Efficacy and safety of lower dose tenofovir disoproxil fumarate and efavirenz versus standard dose in HIV-infected, antiretroviral-naive adults: a multicentre, randomized, noninferiority trial

Reduced doses of antiretroviral (ARV) drugs may lower toxicity while preserving efficacy. We aimed to evaluate the efficacy of reduced doses of both tenofovir disoproxil fumarate (TDF) and efavirenz for the treatment of HIV-1 infection. In this open-label, non-inferiority trial, HIV-1-infected antiretroviral-naive adults were randomly assigned to receive either a lower dose anti-retroviral regimen comprised of TDF (200 mg), efavirenz (400 mg), and standard dose lamivudine (300 mg) or the standard dose regimen.

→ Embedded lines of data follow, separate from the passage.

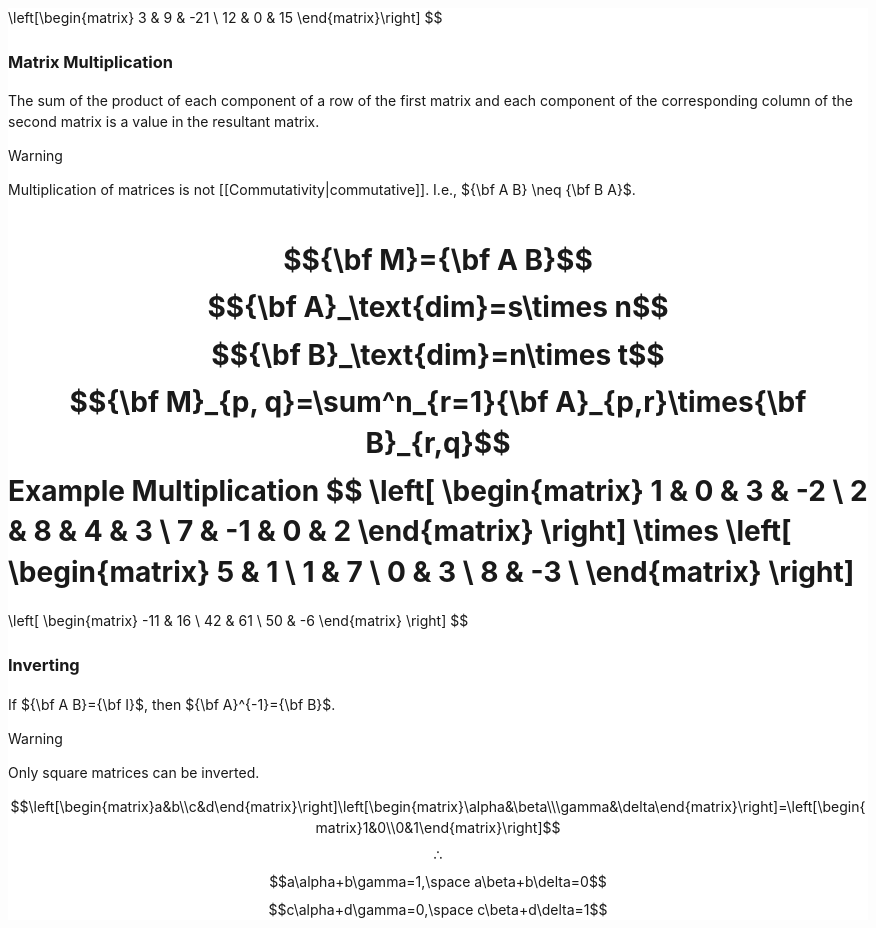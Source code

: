 \left[\begin{matrix}
 3 & 9 & -21 \\ 12 & 0 & 15
\end{matrix}\right]
$$

### Matrix Multiplication
The sum of the product of each component of a row of the first matrix and each component of the corresponding column of the second matrix is a value in the resultant matrix.
>[!Warning]
> Multiplication of matrices is not [[Commutativity|commutative]]. I.e., ${\bf A B} \neq {\bf B A}$.
 
$${\bf M}={\bf A B}$$
$${\bf A}_\text{dim}=s\times n$$
$${\bf B}_\text{dim}=n\times t$$
$${\bf M}_{p, q}=\sum^n_{r=1}{\bf A}_{p,r}\times{\bf B}_{r,q}$$
**Example Multiplication**
$$ 
\left[
\begin{matrix}
1 & 0 & 3 & -2 \\
2 & 8 & 4 & 3 \\
7 & -1 & 0 & 2
\end{matrix}
\right]
\times
\left[
\begin{matrix}
5 &  1  \\
1 &  7  \\
0 &  3  \\
8 & -3  \\
\end{matrix}
\right]
=
\left[
\begin{matrix}
-11 &  16  \\
42 &  61  \\
50 & -6 
\end{matrix}
\right]
$$
### Inverting
If ${\bf A B}={\bf I}$, then ${\bf A}^{-1}={\bf B}$.
>[!Warning]
>Only square matrices can be inverted.

$$\left[\begin{matrix}a&b\\c&d\end{matrix}\right]\left[\begin{matrix}\alpha&\beta\\\gamma&\delta\end{matrix}\right]=\left[\begin{matrix}1&0\\0&1\end{matrix}\right]$$
$$\therefore$$
$$a\alpha+b\gamma=1,\space a\beta+b\delta=0$$
$$c\alpha+d\gamma=0,\space c\beta+d\delta=1$$


[^1]: [Definition of shear mapping](https://en.wikipedia.org/wiki/Shear_mapping)
[^2]: [[Matrices#Trace]]
[^3]: [[Matrices#Determinant]]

The primary endpoint was the proportion of participants with HIV-1 RNA≤ 50 copies/mL at week 48 using a non-inferiority margin of –10%. At week 48, 79 of 92 (85.9%) participants in the lower dose regimen group and 78 of 92 (84.8%) in the standard dose regimen group achieved HIV-1 RNA≤ 50 copies/mL (treatment difference 1.1%, 95% CI −9.1 to 11.3) in the intention-to-treat analysis. Drug-related adverse events occurred more frequently in the participants receiving the standard dose regimen compared with the lower dose one (63.0% vs 80.4%). Changes in estimated glomerular filtration rate and bone mineral density were comparable between the two groups. The non-inferior efficacy and better safety profile of the lower dose ARV regimen support its use as alternative initial therapy for HIV-1 infected patients.